*To do*
Pictures stay out; please output the remaining data exactly.

______

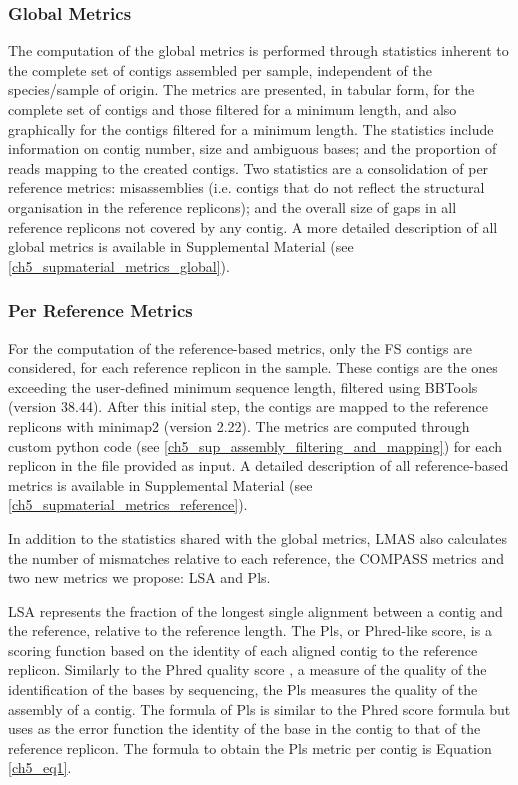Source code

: \subsubsection{Global Metrics} \label{sssec:_chap5_global_metrics} 

The computation of the global metrics is performed through statistics inherent to the complete set of contigs assembled per sample, independent of the species/sample of origin. The metrics are presented, in tabular form, for the complete set of contigs and those filtered for a minimum length, and also graphically for the contigs filtered for a minimum length. The statistics include information on contig number, size and ambiguous bases; and the proportion of reads mapping to the created contigs. Two statistics are a consolidation of per reference metrics: misassemblies (i.e. contigs that do not reflect the structural organisation in the reference replicons); and the overall size of gaps in all reference replicons not covered by any contig. A more detailed description of all global metrics is available in Supplemental Material (see \ref{ch5_supmaterial_metrics_global}). 

\subsubsection{Per Reference Metrics} \label{sssec:_chap5_reference_metrics} 

For the computation of the reference-based metrics, only the \ac{FS} contigs are considered, for each reference replicon in the sample. These contigs are the ones exceeding the user-defined minimum sequence length, filtered using BBTools (version 38.44). After this initial step, the contigs are mapped to the reference replicons with minimap2 \cite{li_minimap2_2018} (version 2.22). The metrics are computed through custom python code (see \ref{ch5_sup_assembly_filtering_and_mapping}) for each replicon in the file provided as input. A detailed description of all reference-based metrics is available in Supplemental Material (see \ref{ch5_supmaterial_metrics_reference}). 

In addition to the statistics shared with the global metrics, LMAS also calculates the number of mismatches relative to each reference, the COMPASS \cite{earl_assemblathon_2011} metrics and two new metrics we propose: \ac{LSA} and \ac{Pls}.

\ac{LSA} represents the fraction of the longest single alignment between a contig and the reference, relative to the reference length. The \ac{Pls}, or Phred-like score, is a scoring function based on the identity of each aligned contig to the reference replicon. Similarly to the Phred quality score \cite{ewing_base-calling_1998}, a measure of the quality of the identification of the bases by sequencing, the \ac{Pls} measures the quality of the assembly of a contig. The formula of \ac{Pls} is similar to the Phred score formula but uses as the error function the identity of the base in the contig to that of the reference replicon. The formula to obtain the \ac{Pls} metric per contig is Equation \ref{ch5_eq1}.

______

*Reply*
Source code

: \subsubsection{Global Metrics} \label{sssec:_chap5_global_metrics} 

The computation of the global metrics is performed through statistics inherent to the complete set of contigs assembled per sample, independent of the species/sample of origin. The metrics are presented, in tabular form, for the complete set of contigs and those filtered for a minimum length, and also graphically for the contigs filtered for a minimum length. The statistics include information on contig number, size and ambiguous bases; and the proportion of reads mapping to the created contigs. Two statistics are a consolidation of per reference metrics: misassemblies (i.e. contigs that do not reflect the structural organisation in the reference replicons); and the overall size of gaps in all reference replicons not covered by any contig. A more detailed description of all global metrics is available in Supplemental Material (see \ref{ch5_supmaterial_metrics_global}). 

\subsubsection{Per Reference Metrics} \label{sssec:_chap5_reference_metrics} 

For the computation of the reference-based metrics, only the \ac{FS} contigs are considered, for each reference replicon in the sample. These contigs are the ones exceeding the user-defined minimum sequence length, filtered using BBTools (version 38.44). After this initial step, the contigs are mapped to the reference replicons with minimap2 \cite{li_minimap2_2018} (version 2.22). The metrics are computed through custom python code (see \ref{ch5_sup_assembly_filtering_and_mapping}) for each replicon in the file provided as input. A detailed description of all reference-based metrics is available in Supplemental Material (see \ref{ch5_supmaterial_metrics_reference}). 

In addition to the statistics shared with the global metrics, LMAS also calculates the number of mismatches relative to each reference, the COMPASS \cite{earl_assemblathon_2011} metrics and two new metrics we propose: \ac{LSA} and \ac{Pls}.

\ac{LSA} represents the fraction of the longest single alignment between a contig and the reference, relative to the reference length. The \ac{Pls}, or Phred-like score, is a scoring function based on the identity of each aligned contig to the reference replicon. Similarly to the Phred quality score \cite{ewing_base-calling_1998}, a measure of the quality of the identification of the bases by sequencing, the \ac{Pls} measures the quality of the assembly of a contig. The formula of \ac{Pls} is similar to the Phred score formula but uses as the error function the identity of the base in the contig to that of the reference replicon. The formula to obtain the \ac{Pls} metric per contig is Equation \ref{ch5_eq1}.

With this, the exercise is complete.